Given records

╭──

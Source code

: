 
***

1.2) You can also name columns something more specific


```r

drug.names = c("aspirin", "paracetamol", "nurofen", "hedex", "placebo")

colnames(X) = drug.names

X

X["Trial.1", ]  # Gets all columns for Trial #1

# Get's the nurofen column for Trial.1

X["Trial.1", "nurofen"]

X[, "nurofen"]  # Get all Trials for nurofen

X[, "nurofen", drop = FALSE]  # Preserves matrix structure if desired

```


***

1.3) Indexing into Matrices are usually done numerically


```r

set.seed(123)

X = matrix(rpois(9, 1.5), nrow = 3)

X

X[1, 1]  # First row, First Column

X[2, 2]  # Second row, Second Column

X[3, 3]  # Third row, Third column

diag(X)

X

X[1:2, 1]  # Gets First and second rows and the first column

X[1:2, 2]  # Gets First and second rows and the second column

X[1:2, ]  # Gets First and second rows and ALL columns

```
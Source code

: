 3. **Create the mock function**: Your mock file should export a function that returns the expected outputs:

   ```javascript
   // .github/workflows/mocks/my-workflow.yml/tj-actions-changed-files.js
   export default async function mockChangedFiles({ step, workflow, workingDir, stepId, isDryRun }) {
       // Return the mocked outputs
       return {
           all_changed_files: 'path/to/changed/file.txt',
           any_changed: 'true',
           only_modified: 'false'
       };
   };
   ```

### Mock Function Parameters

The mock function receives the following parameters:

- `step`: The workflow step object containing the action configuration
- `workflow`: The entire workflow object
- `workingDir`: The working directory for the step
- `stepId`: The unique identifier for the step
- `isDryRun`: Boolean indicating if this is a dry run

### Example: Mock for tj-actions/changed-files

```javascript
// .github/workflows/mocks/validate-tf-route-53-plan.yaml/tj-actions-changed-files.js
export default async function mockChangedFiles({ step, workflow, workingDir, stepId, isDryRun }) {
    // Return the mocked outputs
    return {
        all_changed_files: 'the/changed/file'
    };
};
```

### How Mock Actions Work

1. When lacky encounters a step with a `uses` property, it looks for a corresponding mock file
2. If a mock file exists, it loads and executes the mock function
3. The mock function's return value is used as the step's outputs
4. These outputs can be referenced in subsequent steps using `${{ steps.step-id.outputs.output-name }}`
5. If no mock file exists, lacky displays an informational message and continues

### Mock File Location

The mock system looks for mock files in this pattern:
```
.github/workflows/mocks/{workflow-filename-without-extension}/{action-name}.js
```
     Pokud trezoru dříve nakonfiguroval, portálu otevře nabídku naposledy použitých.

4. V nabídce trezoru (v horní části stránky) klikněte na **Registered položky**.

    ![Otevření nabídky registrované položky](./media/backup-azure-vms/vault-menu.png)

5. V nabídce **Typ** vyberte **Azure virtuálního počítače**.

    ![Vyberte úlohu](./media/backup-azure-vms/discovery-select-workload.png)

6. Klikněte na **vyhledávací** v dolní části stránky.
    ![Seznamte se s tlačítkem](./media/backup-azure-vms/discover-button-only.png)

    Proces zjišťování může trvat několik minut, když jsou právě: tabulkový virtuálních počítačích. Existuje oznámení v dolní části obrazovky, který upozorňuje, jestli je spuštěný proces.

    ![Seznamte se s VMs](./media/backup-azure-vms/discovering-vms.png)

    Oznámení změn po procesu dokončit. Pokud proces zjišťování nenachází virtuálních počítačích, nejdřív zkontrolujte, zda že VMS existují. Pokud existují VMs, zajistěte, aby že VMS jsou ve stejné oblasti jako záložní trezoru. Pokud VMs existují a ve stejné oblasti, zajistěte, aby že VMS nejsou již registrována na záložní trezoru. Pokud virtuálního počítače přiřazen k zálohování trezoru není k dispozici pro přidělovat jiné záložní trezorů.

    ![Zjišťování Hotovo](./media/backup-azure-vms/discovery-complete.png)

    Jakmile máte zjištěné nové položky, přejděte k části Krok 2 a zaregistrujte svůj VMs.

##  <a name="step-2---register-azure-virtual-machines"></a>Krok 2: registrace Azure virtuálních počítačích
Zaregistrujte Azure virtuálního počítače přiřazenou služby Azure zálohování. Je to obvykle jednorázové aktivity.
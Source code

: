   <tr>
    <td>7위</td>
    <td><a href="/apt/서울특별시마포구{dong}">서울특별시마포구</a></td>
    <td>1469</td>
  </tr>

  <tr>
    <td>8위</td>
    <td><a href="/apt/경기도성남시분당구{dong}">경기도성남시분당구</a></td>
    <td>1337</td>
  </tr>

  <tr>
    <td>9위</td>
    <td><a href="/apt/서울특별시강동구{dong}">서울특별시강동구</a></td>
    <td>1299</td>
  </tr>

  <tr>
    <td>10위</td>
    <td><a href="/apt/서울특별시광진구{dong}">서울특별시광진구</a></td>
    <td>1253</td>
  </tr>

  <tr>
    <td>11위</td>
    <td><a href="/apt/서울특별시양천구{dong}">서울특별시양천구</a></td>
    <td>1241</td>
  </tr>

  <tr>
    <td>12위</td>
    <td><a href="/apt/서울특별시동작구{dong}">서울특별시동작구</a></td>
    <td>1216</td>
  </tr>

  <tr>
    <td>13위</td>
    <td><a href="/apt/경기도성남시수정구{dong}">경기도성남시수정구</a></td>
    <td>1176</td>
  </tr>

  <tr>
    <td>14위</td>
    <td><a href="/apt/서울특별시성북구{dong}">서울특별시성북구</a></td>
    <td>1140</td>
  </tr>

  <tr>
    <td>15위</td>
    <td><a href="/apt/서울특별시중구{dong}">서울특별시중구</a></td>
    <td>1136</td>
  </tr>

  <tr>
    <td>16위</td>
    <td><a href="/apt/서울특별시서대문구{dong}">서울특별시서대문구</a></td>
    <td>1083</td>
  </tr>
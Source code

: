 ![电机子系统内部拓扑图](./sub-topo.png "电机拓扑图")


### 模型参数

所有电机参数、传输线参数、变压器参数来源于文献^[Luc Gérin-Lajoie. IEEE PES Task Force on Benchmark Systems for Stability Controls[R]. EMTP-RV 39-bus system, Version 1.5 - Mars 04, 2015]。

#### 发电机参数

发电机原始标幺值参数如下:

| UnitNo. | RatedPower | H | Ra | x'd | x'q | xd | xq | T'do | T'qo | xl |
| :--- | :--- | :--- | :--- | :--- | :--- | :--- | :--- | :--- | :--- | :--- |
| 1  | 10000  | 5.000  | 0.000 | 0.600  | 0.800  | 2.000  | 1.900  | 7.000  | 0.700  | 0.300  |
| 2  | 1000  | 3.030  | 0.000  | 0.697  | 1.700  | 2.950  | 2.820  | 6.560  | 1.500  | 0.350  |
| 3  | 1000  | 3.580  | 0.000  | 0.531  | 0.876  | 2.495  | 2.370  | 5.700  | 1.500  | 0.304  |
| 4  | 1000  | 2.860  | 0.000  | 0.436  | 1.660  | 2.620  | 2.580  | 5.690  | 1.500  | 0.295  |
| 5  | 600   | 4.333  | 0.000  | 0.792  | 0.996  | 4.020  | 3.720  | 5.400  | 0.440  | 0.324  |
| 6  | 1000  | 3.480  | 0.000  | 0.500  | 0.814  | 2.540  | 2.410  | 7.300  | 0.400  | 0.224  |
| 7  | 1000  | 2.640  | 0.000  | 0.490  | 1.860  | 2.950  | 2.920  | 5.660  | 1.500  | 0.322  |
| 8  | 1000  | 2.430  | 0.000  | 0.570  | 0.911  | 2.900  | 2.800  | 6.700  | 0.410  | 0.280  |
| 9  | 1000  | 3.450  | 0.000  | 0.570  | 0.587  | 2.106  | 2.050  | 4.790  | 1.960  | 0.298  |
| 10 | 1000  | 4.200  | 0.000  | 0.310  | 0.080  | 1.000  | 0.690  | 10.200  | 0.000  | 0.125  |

╰──

Extract all the entries word for word.

Source code

: 
***

1.2) You can also name columns something more specific


```r

drug.names = c("aspirin", "paracetamol", "nurofen", "hedex", "placebo")

colnames(X) = drug.names

X

X["Trial.1", ]  # Gets all columns for Trial #1

# Get's the nurofen column for Trial.1

X["Trial.1", "nurofen"]

X[, "nurofen"]  # Get all Trials for nurofen

X[, "nurofen", drop = FALSE]  # Preserves matrix structure if desired

```


***

1.3) Indexing into Matrices are usually done numerically


```r

set.seed(123)

X = matrix(rpois(9, 1.5), nrow = 3)

X

X[1, 1]  # First row, First Column

X[2, 2]  # Second row, Second Column

X[3, 3]  # Third row, Third column

diag(X)

X

X[1:2, 1]  # Gets First and second rows and the first column

X[1:2, 2]  # Gets First and second rows and the second column

X[1:2, ]  # Gets First and second rows and ALL columns

```
Source code

: 3. **Create the mock function**: Your mock file should export a function that returns the expected outputs:

   ```javascript
   // .github/workflows/mocks/my-workflow.yml/tj-actions-changed-files.js
   export default async function mockChangedFiles({ step, workflow, workingDir, stepId, isDryRun }) {
       // Return the mocked outputs
       return {
           all_changed_files: 'path/to/changed/file.txt',
           any_changed: 'true',
           only_modified: 'false'
       };
   };
   ```

### Mock Function Parameters

The mock function receives the following parameters:

- `step`: The workflow step object containing the action configuration
- `workflow`: The entire workflow object
- `workingDir`: The working directory for the step
- `stepId`: The unique identifier for the step
- `isDryRun`: Boolean indicating if this is a dry run

### Example: Mock for tj-actions/changed-files

```javascript
// .github/workflows/mocks/validate-tf-route-53-plan.yaml/tj-actions-changed-files.js
export default async function mockChangedFiles({ step, workflow, workingDir, stepId, isDryRun }) {
    // Return the mocked outputs
    return {
        all_changed_files: 'the/changed/file'
    };
};
```

### How Mock Actions Work

1. When lacky encounters a step with a `uses` property, it looks for a corresponding mock file
2. If a mock file exists, it loads and executes the mock function
3. The mock function's return value is used as the step's outputs
4. These outputs can be referenced in subsequent steps using `${{ steps.step-id.outputs.output-name }}`
5. If no mock file exists, lacky displays an informational message and continues

### Mock File Location

The mock system looks for mock files in this pattern:
```
.github/workflows/mocks/{workflow-filename-without-extension}/{action-name}.js
```
     Pokud trezoru dříve nakonfiguroval, portálu otevře nabídku naposledy použitých.

4. V nabídce trezoru (v horní části stránky) klikněte na **Registered položky**.

    ![Otevření nabídky registrované položky](./media/backup-azure-vms/vault-menu.png)

5. V nabídce **Typ** vyberte **Azure virtuálního počítače**.

    ![Vyberte úlohu](./media/backup-azure-vms/discovery-select-workload.png)

6. Klikněte na **vyhledávací** v dolní části stránky.
    ![Seznamte se s tlačítkem](./media/backup-azure-vms/discover-button-only.png)

    Proces zjišťování může trvat několik minut, když jsou právě: tabulkový virtuálních počítačích. Existuje oznámení v dolní části obrazovky, který upozorňuje, jestli je spuštěný proces.

    ![Seznamte se s VMs](./media/backup-azure-vms/discovering-vms.png)

    Oznámení změn po procesu dokončit. Pokud proces zjišťování nenachází virtuálních počítačích, nejdřív zkontrolujte, zda že VMS existují. Pokud existují VMs, zajistěte, aby že VMS jsou ve stejné oblasti jako záložní trezoru. Pokud VMs existují a ve stejné oblasti, zajistěte, aby že VMS nejsou již registrována na záložní trezoru. Pokud virtuálního počítače přiřazen k zálohování trezoru není k dispozici pro přidělovat jiné záložní trezorů.

    ![Zjišťování Hotovo](./media/backup-azure-vms/discovery-complete.png)

    Jakmile máte zjištěné nové položky, přejděte k části Krok 2 a zaregistrujte svůj VMs.

##  <a name="step-2---register-azure-virtual-machines"></a>Krok 2: registrace Azure virtuálních počítačích
Zaregistrujte Azure virtuálního počítače přiřazenou služby Azure zálohování. Je to obvykle jednorázové aktivity.
Source code

:   <tr>
    <td>7위</td>
    <td><a href="/apt/서울특별시마포구{dong}">서울특별시마포구</a></td>
    <td>1469</td>
  </tr>

  <tr>
    <td>8위</td>
    <td><a href="/apt/경기도성남시분당구{dong}">경기도성남시분당구</a></td>
    <td>1337</td>
  </tr>

  <tr>
    <td>9위</td>
    <td><a href="/apt/서울특별시강동구{dong}">서울특별시강동구</a></td>
    <td>1299</td>
  </tr>

  <tr>
    <td>10위</td>
    <td><a href="/apt/서울특별시광진구{dong}">서울특별시광진구</a></td>
    <td>1253</td>
  </tr>

  <tr>
    <td>11위</td>
    <td><a href="/apt/서울특별시양천구{dong}">서울특별시양천구</a></td>
    <td>1241</td>
  </tr>

  <tr>
    <td>12위</td>
    <td><a href="/apt/서울특별시동작구{dong}">서울특별시동작구</a></td>
    <td>1216</td>
  </tr>

  <tr>
    <td>13위</td>
    <td><a href="/apt/경기도성남시수정구{dong}">경기도성남시수정구</a></td>
    <td>1176</td>
  </tr>

  <tr>
    <td>14위</td>
    <td><a href="/apt/서울특별시성북구{dong}">서울특별시성북구</a></td>
    <td>1140</td>
  </tr>

  <tr>
    <td>15위</td>
    <td><a href="/apt/서울특별시중구{dong}">서울특별시중구</a></td>
    <td>1136</td>
  </tr>

  <tr>
    <td>16위</td>
    <td><a href="/apt/서울특별시서대문구{dong}">서울특별시서대문구</a></td>
    <td>1083</td>
  </tr>
Source code

: ![电机子系统内部拓扑图](./sub-topo.png "电机拓扑图")


### 模型参数

所有电机参数、传输线参数、变压器参数来源于文献^[Luc Gérin-Lajoie. IEEE PES Task Force on Benchmark Systems for Stability Controls[R]. EMTP-RV 39-bus system, Version 1.5 - Mars 04, 2015]。

#### 发电机参数

发电机原始标幺值参数如下:

| UnitNo. | RatedPower | H | Ra | x'd | x'q | xd | xq | T'do | T'qo | xl |
| :--- | :--- | :--- | :--- | :--- | :--- | :--- | :--- | :--- | :--- | :--- |
| 1  | 10000  | 5.000  | 0.000 | 0.600  | 0.800  | 2.000  | 1.900  | 7.000  | 0.700  | 0.300  |
| 2  | 1000  | 3.030  | 0.000  | 0.697  | 1.700  | 2.950  | 2.820  | 6.560  | 1.500  | 0.350  |
| 3  | 1000  | 3.580  | 0.000  | 0.531  | 0.876  | 2.495  | 2.370  | 5.700  | 1.500  | 0.304  |
| 4  | 1000  | 2.860  | 0.000  | 0.436  | 1.660  | 2.620  | 2.580  | 5.690  | 1.500  | 0.295  |
| 5  | 600   | 4.333  | 0.000  | 0.792  | 0.996  | 4.020  | 3.720  | 5.400  | 0.440  | 0.324  |
| 6  | 1000  | 3.480  | 0.000  | 0.500  | 0.814  | 2.540  | 2.410  | 7.300  | 0.400  | 0.224  |
| 7  | 1000  | 2.640  | 0.000  | 0.490  | 1.860  | 2.950  | 2.920  | 5.660  | 1.500  | 0.322  |
| 8  | 1000  | 2.430  | 0.000  | 0.570  | 0.911  | 2.900  | 2.800  | 6.700  | 0.410  | 0.280  |
| 9  | 1000  | 3.450  | 0.000  | 0.570  | 0.587  | 2.106  | 2.050  | 4.790  | 1.960  | 0.298  |
| 10 | 1000  | 4.200  | 0.000  | 0.310  | 0.080  | 1.000  | 0.690  | 10.200  | 0.000  | 0.125  |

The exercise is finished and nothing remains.